Electing Sequences of Committees   (Robert Bredereck and Paula Böhm)
Take part in our experiment on the election of a sequence of committees. What would be fair? And can you manipulate? Note that the way you vote will determine the kind of sweets to be served at the next coffee break.

Exploring Fairness in Rent Division under Budgets   (Anaëlle Wilczynski)
Choose which solution you prefer in the context of sharing a flat between you and your friends, where both an allocation of rooms to flatmates and everyone’s payment must be decided upon. (Joint work with Stéphane Airiau, Hugo Gilbert, Umberto Grandi, and Jérôme Lang.)

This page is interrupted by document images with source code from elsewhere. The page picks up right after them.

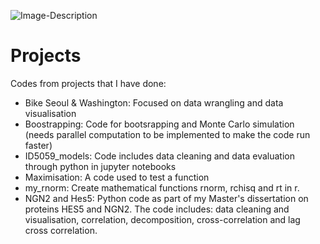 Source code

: ![Image-Description](https://i.pinimg.com/originals/46/2f/ee/462fee75b5b780b0016ed8c2b35c0d1f.gif)

# Projects
Codes from projects that I have done:
- Bike Seoul & Washington: Focused on data wrangling and data visualisation
- Boostrapping: Code for bootsrapping and Monte Carlo simulation (needs parallel computation to be implemented to make the code run faster)
- ID5059_models: Code includes data cleaning and data evaluation through python in jupyter notebooks 
- Maximisation: A code used to test a function 
- my_rnorm: Create mathematical functions rnorm, rchisq and rt in r.
- NGN2 and Hes5: Python code as part of my Master's dissertation on proteins HES5 and NGN2. The code includes: data cleaning and visualisation, correlation, decomposition, cross-correlation and lag cross correlation.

Diversity of Preference Domains   (Clemens Puppe and Matthias Ammann)
Was society in ancient Rome more or less diverse than in medieval China? Is the UK more diverse than Germany? Identifying "societies" with domains of admissible preferences, we seek to answer such questions by eliciting intuitions about the diversity of preference sets by means of simple binary comparisons. (Starts on Tuesday.)

Explainability in Social Choice  (Ulle Endriss and Oliviero Nardi)
Find out how to use computers to explain and justify election outcomes to people. Short presentations at 15:45 and 16:30. Or simply try it out for yourself at demo.illc.uva.nl/justify. (Joint work with Arthur Boixel.)

Working with Preference Data   (Simon Rey)
Explore some of the platforms and tools that have been developed by the research community to work with datasets of reported preferences. We will focus on PrefLib.org, and maybe similar platforms (such as PabuLib.org).

COMSOC at the Open Day   (Amsterdam Group)
How would you go about presenting your research field at a University Open Day or Science Festival? We have developed several games for people to casually engage with concepts from social choice and game theory. Try them, chat with us about outreach … and maybe even win a prize!